Haïti

Un citoyen américain d’origine haïtienne a été arrêté en lien avec l’assassinat du président Jovenel Moïse





PORT-AU-PRINCE, Haïti — Un citoyen américain d’origine haïtienne a été arrêté en lien avec l’assassinat du président haïtien Jovenel Moïse, a déclaré jeudi un haut responsable ici.

James Solages, un citoyen américain, fait partie des six personnes arrêtées dans le meurtre de Moïse, selon Mathias Pierre, ministre haïtien des élections et des relations interpartis. Pierre a déclaré au Washington Post qu’au moins un autre détenu serait également un Haïtien-Américain. Quatre autres suspects ont été tués, ont indiqué les autorités.

L’assassinat de Moïse tôt mercredi a aggravé la crise politique en spirale dans cette nation des Caraïbes appauvrie.

Les autorités n’ont fourni aucune preuve de l’implication présumée des détenus dans l’assassinat.

Pierre a partagé une vidéo de deux suspects appréhendés et raillés par une foule environnante. Il a déclaré que les détenus étaient détenus dans un poste de police de la capitale qui avait été entouré par une foule en colère.




« Les unités spéciales essaient de protéger le poste de police, car la population est très en colère et essaie de s’y rendre, de les brûler », a-t-il déclaré. “Nous essayons d’éviter cela.”

Les autorités n’ont pas divulgué les noms des autres détenus, mais le ministre haïtien des Communications Pradel Henriquez les a décrits comme des « étrangers ».
Le président Moïse a été attaqué à son domicile du quartier Pelerin 5 vers 1 heure du matin mercredi par une équipe de ce que les responsables ont qualifié de « commandos ».

« Nous avons trouvé 12 trous dans le corps du président », a déclaré le juge Carl Henry Destin au journal haïtien Le Nouvelliste. « Le bureau et la chambre du président ont été saccagés. Les blessures, a-t-il dit, avaient été faites avec une arme de gros calibre tirant des obus de 9 millimètres.

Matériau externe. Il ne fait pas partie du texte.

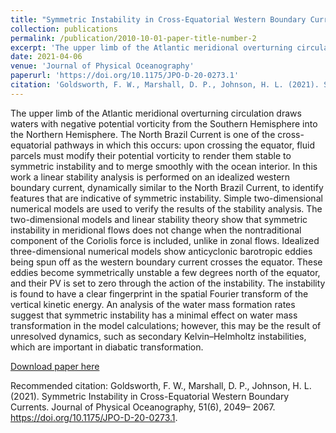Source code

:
 ```yaml
---
title: "Symmetric Instability in Cross-Equatorial Western Boundary Currents"
collection: publications
permalink: /publication/2010-10-01-paper-title-number-2
excerpt: 'The upper limb of the Atlantic meridional overturning circulation draws waters with negative potential vorticity from the Southern Hemisphere into the Northern Hemisphere. The North Brazil Current is one of the cross-equatorial pathways in which this occurs: upon crossing the equator, fluid parcels must modify their potential vorticity to render them stable to symmetric instability and to merge smoothly with the ocean interior. In this work a linear stability analysis is performed on an idealized western boundary current, dynamically similar to the North Brazil Current, to identify features that are indicative of symmetric instability. Simple two-dimensional numerical models are used to verify the results of the stability analysis. The two-dimensional models and linear stability theory show that symmetric instability in meridional flows does not change when the nontraditional component of the Coriolis force is included, unlike in zonal flows. Idealized three-dimensional numerical models show anticyclonic barotropic eddies being spun off as the western boundary current crosses the equator. These eddies become symmetrically unstable a few degrees north of the equator, and their PV is set to zero through the action of the instability. The instability is found to have a clear fingerprint in the spatial Fourier transform of the vertical kinetic energy. An analysis of the water mass formation rates suggest that symmetric instability has a minimal effect on water mass transformation in the model calculations; however, this may be the result of unresolved dynamics, such as secondary Kelvin–Helmholtz instabilities, which are important in diabatic transformation.'
date: 2021-04-06
venue: 'Journal of Physical Oceanography'
paperurl: 'https://doi.org/10.1175/JPO-D-20-0273.1'
citation: 'Goldsworth, F. W., Marshall, D. P., Johnson, H. L. (2021). Symmetric Instability in Cross-Equatorial Western Boundary Currents. Journal of Physical Oceanography, 51(6), 2049– 2067. https://doi.org/10.1175/JPO-D-20-0273.1.'
---
```

The upper limb of the Atlantic meridional overturning circulation draws waters with negative potential vorticity from the Southern Hemisphere into the Northern Hemisphere. The North Brazil Current is one of the cross-equatorial pathways in which this occurs: upon crossing the equator, fluid parcels must modify their potential vorticity to render them stable to symmetric instability and to merge smoothly with the ocean interior. In this work a linear stability analysis is performed on an idealized western boundary current, dynamically similar to the North Brazil Current, to identify features that are indicative of symmetric instability. Simple two-dimensional numerical models are used to verify the results of the stability analysis. The two-dimensional models and linear stability theory show that symmetric instability in meridional flows does not change when the nontraditional component of the Coriolis force is included, unlike in zonal flows. Idealized three-dimensional numerical models show anticyclonic barotropic eddies being spun off as the western boundary current crosses the equator. These eddies become symmetrically unstable a few degrees north of the equator, and their PV is set to zero through the action of the instability. The instability is found to have a clear fingerprint in the spatial Fourier transform of the vertical kinetic energy. An analysis of the water mass formation rates suggest that symmetric instability has a minimal effect on water mass transformation in the model calculations; however, this may be the result of unresolved dynamics, such as secondary Kelvin–Helmholtz instabilities, which are important in diabatic transformation.

[Download paper here](http://academicpages.github.io/files/2020-north_brazil_current.pdf)

Recommended citation: Goldsworth, F. W., Marshall, D. P., Johnson, H. L. (2021). Symmetric Instability in Cross-Equatorial Western Boundary Currents. Journal of Physical Oceanography, 51(6), 2049– 2067. https://doi.org/10.1175/JPO-D-20-0273.1.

La fille de Moïse, Jomarlie, présente au moment de l’attaque, s’est cachée dans la chambre de son frère. Les assaillants, qui auraient crié « opération DEA » en entrant dans la propriété, ont ligoté une femme de ménage et un autre membre du personnel de maison. Destin a déclaré que “de nombreux” obus de 5,56 mm et 7,62 mm ont été trouvés éparpillés entre la guérite et la résidence.

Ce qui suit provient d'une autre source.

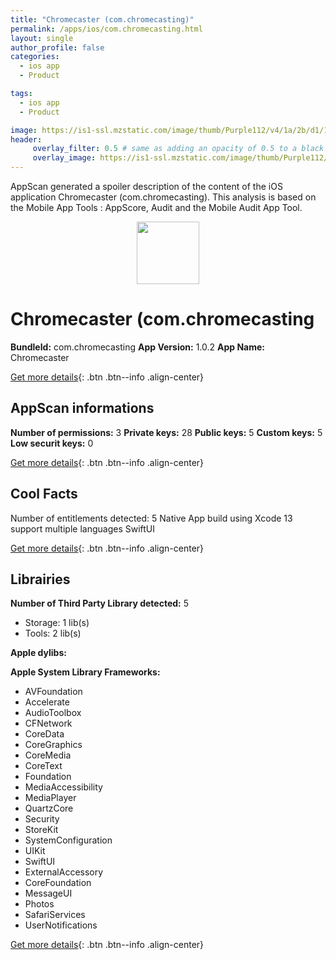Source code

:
 ```yaml
---
title: "Chromecaster (com.chromecasting)"
permalink: /apps/ios/com.chromecasting.html
layout: single
author_profile: false
categories: 
  - ios app 
  - Product 

tags: 
  - ios app 
  - Product 

image: https://is1-ssl.mzstatic.com/image/thumb/Purple112/v4/1a/2b/d1/1a2bd1ff-84b7-54e0-a179-58aced8b7851/AppIcon-0-0-1x_U007emarketing-0-6-0-85-220.png/512x512bb.jpg
header: 
     overlay_filter: 0.5 # same as adding an opacity of 0.5 to a black background
     overlay_image: https://is1-ssl.mzstatic.com/image/thumb/Purple112/v4/1a/2b/d1/1a2bd1ff-84b7-54e0-a179-58aced8b7851/AppIcon-0-0-1x_U007emarketing-0-6-0-85-220.png/512x512bb.jpg
---
```

AppScan generated a spoiler description of the content of the iOS application Chromecaster (com.chromecasting). This analysis is based on the Mobile App Tools : AppScore, Audit and the Mobile Audit App Tool.

  
  
<div style="text-align: center;"><img src="https://is1-ssl.mzstatic.com/image/thumb/Purple112/v4/1a/2b/d1/1a2bd1ff-84b7-54e0-a179-58aced8b7851/AppIcon-0-0-1x_U007emarketing-0-6-0-85-220.png/512x512bb.jpg" width="100" height="100"></div>  
  
# Chromecaster (com.chromecasting

**BundleId:** com.chromecasting
**App Version:** 1.0.2
**App Name:** Chromecaster


[Get more details](/pricing.html){: .btn .btn--info .align-center}  
  
## AppScan informations 

**Number of permissions:** 3
**Private keys:** 28
**Public keys:** 5
**Custom keys:** 5
**Low securit keys:** 0
  
[Get more details](/pricing.html){: .btn .btn--info .align-center}

## Cool Facts

Number of entitlements detected: 5
Native App
build using Xcode 13
support multiple languages
SwiftUI
  
[Get more details](/pricing.html){: .btn .btn--info .align-center}

## Librairies 
**Number of Third Party Library detected:** 5
- Storage: 1 lib(s)
- Tools: 2 lib(s)

**Apple dylibs:**


**Apple System Library Frameworks:**
- AVFoundation
- Accelerate
- AudioToolbox
- CFNetwork
- CoreData
- CoreGraphics
- CoreMedia
- CoreText
- Foundation
- MediaAccessibility
- MediaPlayer
- QuartzCore
- Security
- StoreKit
- SystemConfiguration
- UIKit
- SwiftUI
- ExternalAccessory
- CoreFoundation
- MessageUI
- Photos
- SafariServices
- UserNotifications


  
[Get more details](/pricing.html){: .btn .btn--info .align-center}

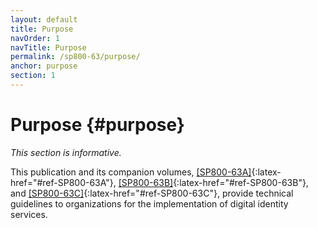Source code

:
 ```yaml
---
layout: default
title: Purpose
navOrder: 1
navTitle: Purpose
permalink: /sp800-63/purpose/
anchor: purpose
section: 1
---
```


# Purpose {#purpose}

_This section is informative._

This publication and its companion volumes, [[SP800-63A]](../_sp800-63a/sec1_purpose.md#purpose){:latex-href="#ref-SP800-63A"}, [[SP800-63B]](../_sp800-63b/sec1_purpose.md#purpose){:latex-href="#ref-SP800-63B"}, and [[SP800-63C]](../_sp800-63c/sec1_purpose.md#purpose){:latex-href="#ref-SP800-63C"}, provide technical guidelines to organizations for the implementation of digital identity services.
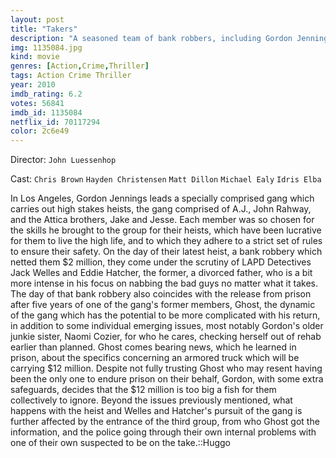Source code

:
 ```yaml
---
layout: post
title: "Takers"
description: "A seasoned team of bank robbers, including Gordon Jennings (Idris Elba), John Rahway (Paul Walker), A.J. (Hayden Christensen), and brothers Jake (Michael Ealy) and Jesse (Chris Brown) Attica successfully complete their latest heist and lead a life of luxury while planning their next job. When Ghost (Tip T.I. Harris), a former member of their team, is released from prison he convinces the group to strike an armored car carrying $20 million. As the takers carefully plot their strategy and draw nearer to exacting the grand heist, a reckless police officer (Matt Dillon) inches clo.."
img: 1135084.jpg
kind: movie
genres: [Action,Crime,Thriller]
tags: Action Crime Thriller 
year: 2010
imdb_rating: 6.2
votes: 56841
imdb_id: 1135084
netflix_id: 70117294
color: 2c6e49
---
```

Director: `John Luessenhop`  

Cast: `Chris Brown` `Hayden Christensen` `Matt Dillon` `Michael Ealy` `Idris Elba` 

In Los Angeles, Gordon Jennings leads a specially comprised gang which carries out high stakes heists, the gang comprised of A.J., John Rahway, and the Attica brothers, Jake and Jesse. Each member was so chosen for the skills he brought to the group for their heists, which have been lucrative for them to live the high life, and to which they adhere to a strict set of rules to ensure their safety. On the day of their latest heist, a bank robbery which netted them $2 million, they come under the scrutiny of LAPD Detectives Jack Welles and Eddie Hatcher, the former, a divorced father, who is a bit more intense in his focus on nabbing the bad guys no matter what it takes. The day of that bank robbery also coincides with the release from prison after five years of one of the gang's former members, Ghost, the dynamic of the gang which has the potential to be more complicated with his return, in addition to some individual emerging issues, most notably Gordon's older junkie sister, Naomi Cozier, for who he cares, checking herself out of rehab earlier than planned. Ghost comes bearing news, which he learned in prison, about the specifics concerning an armored truck which will be carrying $12 million. Despite not fully trusting Ghost who may resent having been the only one to endure prison on their behalf, Gordon, with some extra safeguards, decides that the $12 million is too big a fish for them collectively to ignore. Beyond the issues previously mentioned, what happens with the heist and Welles and Hatcher's pursuit of the gang is further affected by the entrance of the third group, from who Ghost got the information, and the police going through their own internal problems with one of their own suspected to be on the take.::Huggo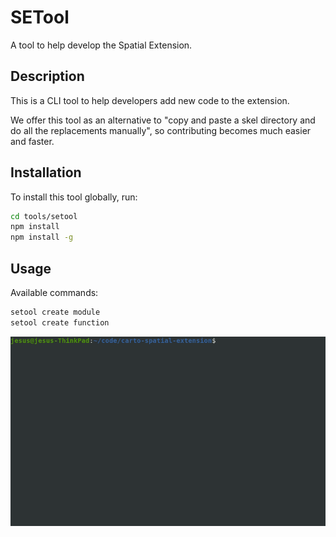 # SETool

A tool to help develop the Spatial Extension.

## Description

This is a CLI tool to help developers add new code to the extension.

We offer this tool as an alternative to "copy and paste a skel directory and do all the replacements manually", so contributing becomes much easier and faster.

## Installation

To install this tool globally, run:

```bash
cd tools/setool
npm install
npm install -g
```

## Usage

Available commands:

```bash
setool create module
setool create function
```

![](./assets/setool.gif)
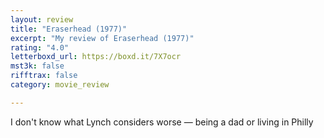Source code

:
```yaml
---
layout: review
title: "Eraserhead (1977)"
excerpt: "My review of Eraserhead (1977)"
rating: "4.0"
letterboxd_url: https://boxd.it/7X7ocr
mst3k: false
rifftrax: false
category: movie_review

---
```


I don't know what Lynch considers worse — being a dad or living in Philly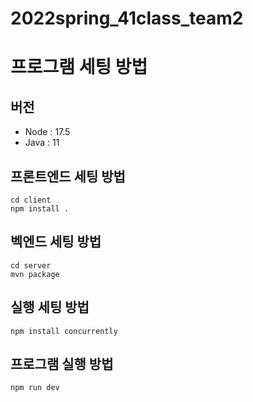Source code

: # 2022spring_41class_team2

# 프로그램 세팅 방법

## 버전
- Node : 17.5
- Java : 11

## 프론트엔드 세팅 방법
```shell
cd client
npm install .
```

## 벡엔드 세팅 방법
```shell
cd server
mvn package
```

## 실행 세팅 방법
```shell
npm install concurrently
```

## 프로그램 실행 방법
```shell
npm run dev
```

La motivation du meurtre reste incertaine. Le pays a subi une montée de la violence au cours d’une impasse politique de plusieurs mois. Moïse, un homme d’affaires qui a pris ses fonctions en 2017, a gouverné par décret après la dissolution du Parlement en janvier 2020 ; les opposants et les manifestants ont exigé qu’il démissionne. Des gangs armés aux allégeances peu claires ont pris le contrôle de portions croissantes du pays, terrorisant la population par des enlèvements, des viols et des meurtres.

« Il avait évidemment de nombreux ennemis », a déclaré Robert Fatton, professeur de gouvernement et d’affaires étrangères à l’Université de Virginie qui a beaucoup écrit sur Haïti. « Il pourrait y avoir eu une certaine complicité de la part de ceux qui protégeaient le président. »

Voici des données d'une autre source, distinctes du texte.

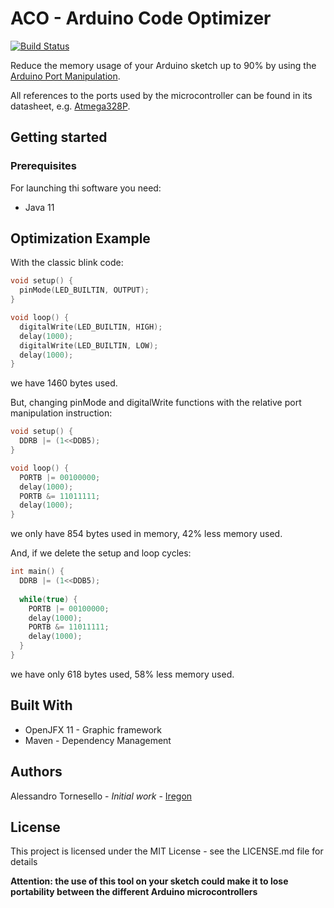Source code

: # ACO - Arduino Code Optimizer
[![Build Status](https://travis-ci.com/sc2-mkr/arduino-code-optimizer.svg?branch=master)](https://travis-ci.com/sc2-mkr/arduino-code-optimizer)

Reduce the memory usage of your Arduino sketch up to 90% by using the [Arduino Port Manipulation](https://www.arduino.cc/en/Reference/PortManipulation).

All references to the ports used by the microcontroller can be found in its datasheet, e.g. [Atmega328P](http://ww1.microchip.com/downloads/en/DeviceDoc/Atmel-7810-Automotive-Microcontrollers-ATmega328P_Datasheet.pdf).

## Getting started
### Prerequisites
For launching thi software you need:
 - Java 11

## Optimization Example
With the classic blink code:
```c++
void setup() {
  pinMode(LED_BUILTIN, OUTPUT);
}

void loop() {
  digitalWrite(LED_BUILTIN, HIGH);
  delay(1000);
  digitalWrite(LED_BUILTIN, LOW);
  delay(1000);
}
```
we have 1460 bytes used. 

But, changing pinMode and digitalWrite functions with the relative port manipulation instruction:
```c++
void setup() {
  DDRB |= (1<<DDB5);
}

void loop() {
  PORTB |= 00100000;
  delay(1000);
  PORTB &= 11011111;
  delay(1000);
}
```
we only have 854 bytes used in memory, 42% less memory used.

And, if we delete the setup and loop cycles:
```c++
int main() {
  DDRB |= (1<<DDB5);
  
  while(true) {
    PORTB |= 00100000;
    delay(1000);
    PORTB &= 11011111;
    delay(1000);
  }
}
```
we have only 618 bytes used, 58% less memory used.

## Built With
 - OpenJFX 11 - Graphic framework
 - Maven - Dependency Management

## Authors
Alessandro Tornesello - *Initial work* - [Iregon](github.com/iregon)

## License
This project is licensed under the MIT License - see the LICENSE.md file for details

**Attention: the use of this tool on your sketch could make it to lose portability between the different Arduino microcontrollers**

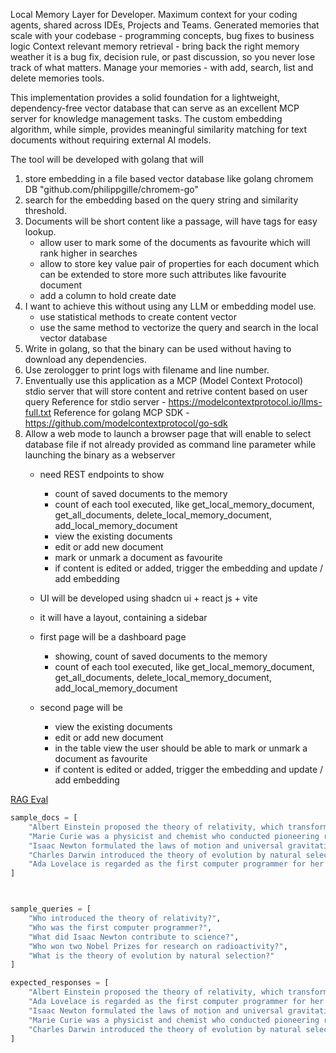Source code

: Local Memory Layer for Developer.
Maximum context for your coding agents, shared across IDEs, Projects and Teams.
Generated memories that scale with your codebase - programming concepts, bug fixes to business logic
Context relevant memory retrieval - bring back the right memory weather it is a bug fix, decision rule, or past discussion, so you never lose track of what matters.
Manage your memories - with add, search, list and delete memories tools.

This implementation provides a solid foundation for a lightweight, dependency-free vector database that can serve as an excellent MCP server for knowledge management tasks. The custom embedding algorithm, while simple, provides meaningful similarity matching for text documents without requiring external AI models.


The tool will be developed with golang that will

1. store embedding in a file based vector database like golang chromem DB "github.com/philippgille/chromem-go"
2. search for the embedding based on the query string and similarity threshold.
3. Documents will be short content like a passage, will have tags for easy lookup.
    - allow user to mark some of the documents as favourite which will rank higher in searches
    - allow to store key value pair of properties for each document which can be extended to store more such attributes like favourite document
    - add a column to hold create date
4. I want to achieve this without using any LLM or embedding model use.
    - use statistical methods to create content vector
    - use the same method to vectorize the query and search in the local vector database
5. Write in golang, so that the binary can be used without having to download any dependencies.
6. Use zerologger to print logs with filename and line number.
7. Enventually use this application as a MCP (Model Context Protocol) stdio server that will store content and retrive content based on user query
Reference for stdio server - https://modelcontextprotocol.io/llms-full.txt
Reference for golang MCP SDK - https://github.com/modelcontextprotocol/go-sdk
8. Allow a web mode to launch a browser page that will enable to select database file if not already provided as command line parameter while launching the binary as a webserver
    - need REST endpoints to show
        - count of saved documents to the memory
        - count of each tool executed, like get_local_memory_document, get_all_documents, delete_local_memory_document, add_local_memory_document
        - view the existing documents
        - edit or add new document
        - mark or unmark a document as favourite
        - if content is edited or added, trigger the embedding and update / add embedding
        
    - UI will be developed using shadcn ui + react js + vite
    - it will have a layout, containing a sidebar
    - first page will be a dashboard page
        - showing, count of saved documents to the memory
        - count of each tool executed, like get_local_memory_document, get_all_documents, delete_local_memory_document, add_local_memory_document
    - second page will be
        - view the existing documents
        - edit or add new document
        - in the table view the user should be able to mark or unmark a document as favourite
        - if content is edited or added, trigger the embedding and update / add embedding


[RAG Eval](https://docs.ragas.io/en/latest/getstarted/rag_eval/#up-next)

``` python
sample_docs = [
    "Albert Einstein proposed the theory of relativity, which transformed our understanding of time, space, and gravity.",
    "Marie Curie was a physicist and chemist who conducted pioneering research on radioactivity and won two Nobel Prizes.",
    "Isaac Newton formulated the laws of motion and universal gravitation, laying the foundation for classical mechanics.",
    "Charles Darwin introduced the theory of evolution by natural selection in his book 'On the Origin of Species'.",
    "Ada Lovelace is regarded as the first computer programmer for her work on Charles Babbage's early mechanical computer, the Analytical Engine."
]



sample_queries = [
    "Who introduced the theory of relativity?",
    "Who was the first computer programmer?",
    "What did Isaac Newton contribute to science?",
    "Who won two Nobel Prizes for research on radioactivity?",
    "What is the theory of evolution by natural selection?"
]

expected_responses = [
    "Albert Einstein proposed the theory of relativity, which transformed our understanding of time, space, and gravity.",
    "Ada Lovelace is regarded as the first computer programmer for her work on Charles Babbage's early mechanical computer, the Analytical Engine.",
    "Isaac Newton formulated the laws of motion and universal gravitation, laying the foundation for classical mechanics.",
    "Marie Curie was a physicist and chemist who conducted pioneering research on radioactivity and won two Nobel Prizes.",
    "Charles Darwin introduced the theory of evolution by natural selection in his book 'On the Origin of Species'."
]
```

On ne sait pas non plus qui est maintenant en charge d’Haïti. Moïse devait installer mercredi Ariel Henry, un neurologue, au poste de Premier ministre pour remplacer le Premier ministre par intérim Claude Joseph – le dernier d’une porte tournante de Premiers ministres.

C’est Joseph qui a annoncé le meurtre de Moïse mercredi matin ; il a dit qu’il était maintenant le chef du gouvernement d’Haïti. Mais dans une interview avec l’Associated Press, Henry a semblé contredire Joseph. « C’est une situation exceptionnelle. Il y a un peu de confusion », a-t-il déclaré. « Je suis le Premier ministre en exercice.